Henry Ford was a farmer's son and he wanted the car to be a tool for farmers. Surely, for the farmers the car was a blessing. The problem arose when the farm market was saturated, how to keep the assembly lines moving? Unfortunately, the solution was to move city people out into the farmland, away from their dirty and noisy cities, to make them dependent upon the car industry for every aspect of life.

Published at the P2P-Foundation blog on September 17, 2016.

Gamla stan in Stockholm is the closest you come to a VillageTown in Scandinavia.

One way out of this quandary would be to substitute the word “activity” for “growth.” A society of human beings can choose different activities that would produce different effects than the techno-industrial model of behavior. They can organize ten-acre farms instead of cell phone game app companies. They can do physical labor instead of watching television. They can build compact walkable towns instead of suburban wastelands (probably even out of the salvaged detritus of those wastelands). They can put on plays, concerts, sing-alongs, and puppet shows instead of Super Bowl halftime shows and Internet porn videos. They can make things of quality by hand instead of stamping out a million things guaranteed to fall apart next week. None of these alt-activities would be classifiable as “growth” in the current mode. In fact, they are consistent with the reality of contraction. And they could produce a workable and satisfying living arrangement. - James Howard Kunstler

The man who invented Public Relations (PR), Edward Bernays, was hired by General Motors for their pavilion at the 1939 New York World's Fair. He was an Ashkenazi Jew from German speaking Europe, where the Bauhaus movement had significant influence, together with Le Corbusier. Just four years earlier Corbusier had made his prophecy, and now Bernays saw an opportunity to fulfill it:
The cities will be part of the country; I shall live 30 miles from my office in one direction, under a pine tree; my secretary will live 30 miles away from it too, in the other direction, under another pine tree. We shall both have our own car. We shall use up tires, wear out road surfaces and gears, consume oil and gasoline. All of which will necessitate a great deal of work … enough for all. – Le Corbusier, 1935
Ever after this has been the ideal for people around the world, making the car industry the mightiest of industries, reshaping our planet in the image of the car. This ideal was what killed the beautiful Norwegian countryside, the Norwegian culture, my family's farm, my purpose of life and the future of my daughter!
Across the rural northeast, where I live, the countryside is littered with new houses. It was good farmland until recently. On every country road, every unpaved lane, every former cowpath, stand new houses, and each one is somebody’s version of the American Dream. Most are simple raised ranches based on tried-and-true formulas – plans conceived originally in the 1950s, not rethought since then, and sold ten thousand times over.

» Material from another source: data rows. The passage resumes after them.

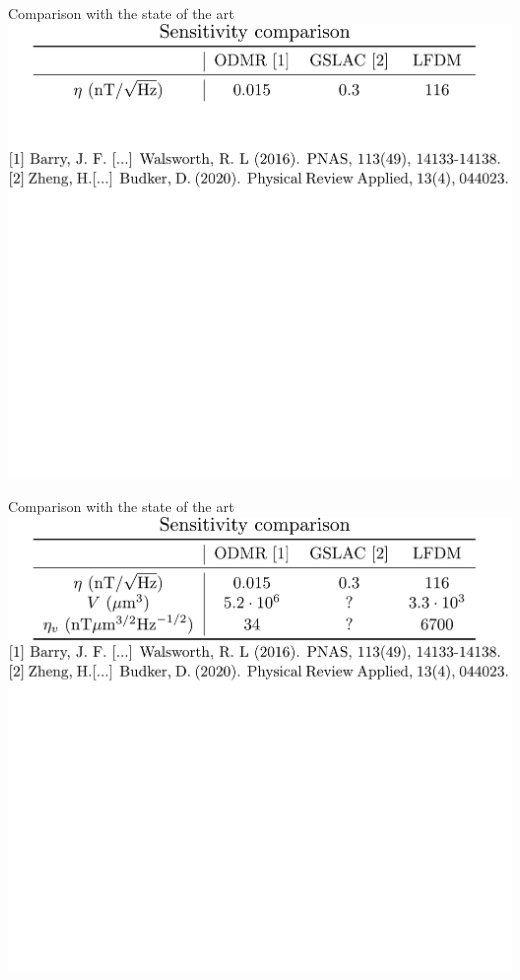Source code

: \documentclass{beamer}
\begin{document}
\begin{frame}{Comparison with the state of the art}
\centering
\includegraphics[width=\textwidth,height=0.85\textheight,keepaspectratio]{Slide_comparison_litterature_f-6}
\end{frame}

\begin{frame}{Comparison with the state of the art}
\centering
\includegraphics[width=\textwidth,height=0.85\textheight,keepaspectratio]{Slide_comparison_litterature_f-5}
\end{frame}
\end{document}
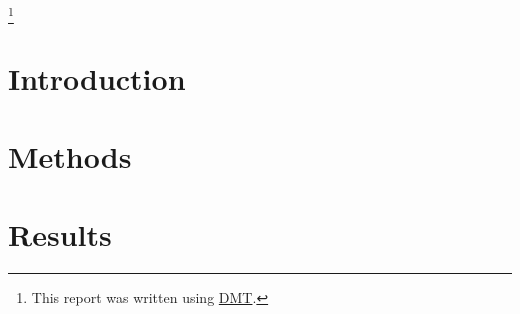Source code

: \documentclass[12pt,a4paper]{article}
\begin{document}
 


\maketitle

\footnote{This report was written using
  \href{https://github.com/BlueBrain/DMT}{DMT}.}

\begin{abstract}
\end{abstract}

\section*{Introduction}


\newpage

\section*{Methods}


\newpage

\section*{Results}

\end{document}
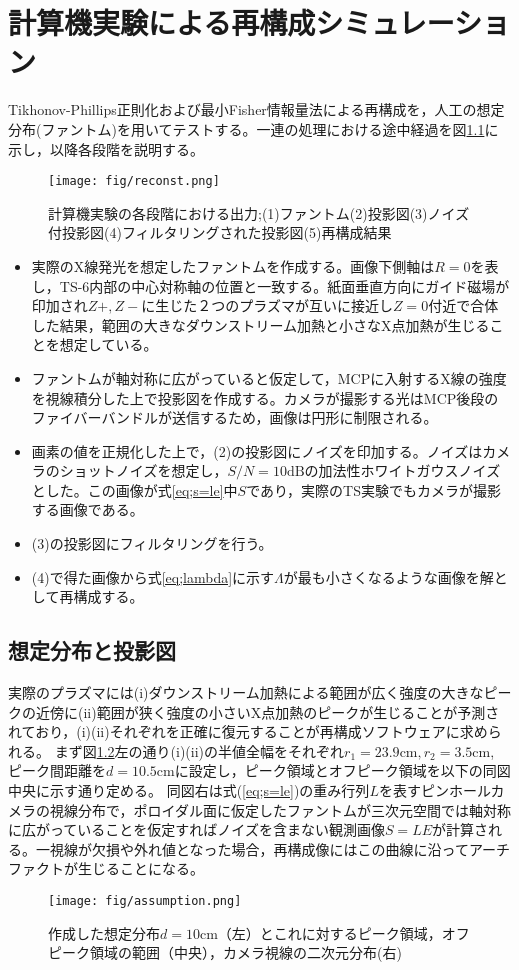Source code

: \chapter{計算機実験による再構成シミュレーション}
Tikhonov-Phillips正則化および最小Fisher情報量法による再構成を，人工の想定分布(ファントム)を用いてテストする。一連の処理における途中経過を図\ref{fig:reconst}に示し，以降各段階を説明する。
\begin{figure}[H]
	 \centering
	 \texttt{[image: fig/reconst.png]}
	 \caption{計算機実験の各段階における出力;(1)ファントム(2)投影図(3)ノイズ付投影図(4)フィルタリングされた投影図(5)再構成結果}
	 \label{fig:reconst}
\end{figure}
\begin{itemize}
	\item [(1)]実際のX線発光を想定したファントムを作成する。画像下側軸は$R=0$を表し，TS-6内部の中心対称軸の位置と一致する。紙面垂直方向にガイド磁場が印加され$Z+, Z-$に生じた２つのプラズマが互いに接近し$Z=0$付近で合体した結果，範囲の大きなダウンストリーム加熱と小さなX点加熱が生じることを想定している。
	\item [(2)]ファントムが軸対称に広がっていると仮定して，MCPに入射するX線の強度を視線積分した上で投影図を作成する。カメラが撮影する光はMCP後段のファイバーバンドルが送信するため，画像は円形に制限される。
	\item [(3)]画素の値を正規化した上で，(2)の投影図にノイズを印加する。ノイズはカメラのショットノイズを想定し，$S/N = 10\mathrm{dB}$の加法性ホワイトガウスノイズとした。この画像が式\ref{eq;s=le}中$S$であり，実際のTS実験でもカメラが撮影する画像である。
	\item [(4)](3)の投影図にフィルタリングを行う。
	\item [(5)](4)で得た画像から式\ref{eq;lambda}に示す$\Lambda$が最も小さくなるような画像を解として再構成する。
\end{itemize}
\section{想定分布と投影図}
実際のプラズマには(i)ダウンストリーム加熱による範囲が広く強度の大きなピークの近傍に(ii)範囲が狭く強度の小さいX点加熱のピークが生じることが予測されており，(i)(ii)それぞれを正確に復元することが再構成ソフトウェアに求められる。
まず図\ref{fig:assumption}左の通り(i)(ii)の半値全幅をそれぞれ$r_1 = 23.9\mathrm{cm}, r_2 = 3.5\mathrm{cm}$, ピーク間距離を$d = 10.5\mathrm{cm}$に設定し，ピーク領域とオフピーク領域を以下の同図中央に示す通り定める。
同図右は式(\ref{eq;s=le})の重み行列$L$を表すピンホールカメラの視線分布で，ポロイダル面に仮定したファントムが三次元空間では軸対称に広がっていることを仮定すればノイズを含まない観測画像$S = LE$が計算される。一視線が欠損や外れ値となった場合，再構成像にはこの曲線に沿ってアーチファクトが生じることになる。
\begin{figure}[H]
	\centering
	\texttt{[image: fig/assumption.png]}
	\caption{作成した想定分布$d = 10\mathrm{cm}$（左）とこれに対するピーク領域，オフピーク領域の範囲（中央），カメラ視線の二次元分布(右)}
	\label{fig:assumption}
\end{figure}

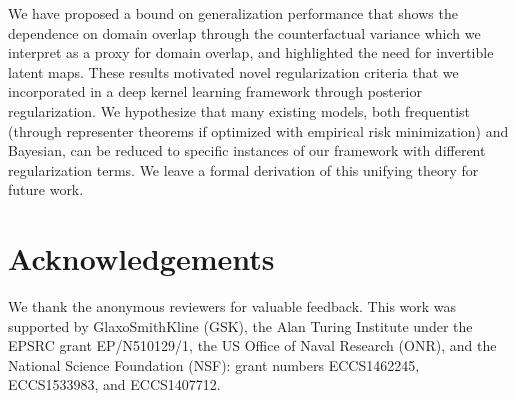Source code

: \documentclass[twoside]{article}
\begin{document}
We have proposed a bound on generalization performance that shows the dependence on domain overlap through the counterfactual variance which we interpret as a proxy for domain overlap, and highlighted the need for invertible latent maps. These results motivated novel regularization criteria that we incorporated in a deep kernel learning framework through posterior regularization. We hypothesize that many existing models, both frequentist (through representer theorems if optimized with empirical risk minimization) and Bayesian, can be reduced to specific instances of our framework with different regularization terms. We leave a formal derivation of this unifying theory for future work.


\section*{Acknowledgements}
We thank the anonymous reviewers for valuable feedback. This work was supported by GlaxoSmithKline (GSK), the Alan Turing Institute under the EPSRC grant EP/N510129/1, the US Office of Naval Research (ONR), and the National Science Foundation (NSF): grant numbers ECCS1462245, ECCS1533983, and ECCS1407712.
\balance


\end{document}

These housing “products” represent a triumph of mass merchandising over regional building traditions, of salesmanship over civilization. You can be sure the same houses have been built along a highway strip outside Fresno, California, as at the edge of a swamp in Pahokee, Florida, and on the blizzard-blown fringes of St. Cloud, Minnesota. They might be anywhere. The places they stand are just different versions of nowhere, because these houses exist in no specific relation to anything except the road and the power cable. Electric lighting has reduced the windows to lame gestures. Tradition comes prepackaged as screw-on aluminium shutters, vinyl clapboards, perhaps a phony cupola on the roof ridge, or a plastic pediment over the door – tribute, in sad vestiges, to a lost past from which nearly all connections have been severed. There they sit on their one- or two- or half-acre parcels of land – the scruffy lawns littered with the jetsam of a consumerist religion (broken tricycles, junk cars, torn plastic wading pools) – these dwellings of a proud and sovereign people. If the ordinary house of our time seems like a joke, remember that it expresses the spirit of our age. The question, then, is: what kind of joke represents the spirit of our age? And the answer is: a joke on ourselves. – James Howard Kunstler, “The Geography of Nowhere: The Rise and Decline of America's (and Norway's) Man-Made Landscape”, page 166
The car industry made us addicted to cars just like the tobacco industry made us addicted to nicotine. No wonder, as both these industries hired Edward Bernays to fulfil their goals. The car industry has done to the countryside what tobacco has done to our lungs, it has become a filthy place where you cannot breath. My family's farm has become suffocated by the suburban dream, making it a wasteland where no rural life can thrive. This place was meant to be a carrier of culture and identity, a guarantor for a living landscape, now all lost to a sub-exurban nightmare!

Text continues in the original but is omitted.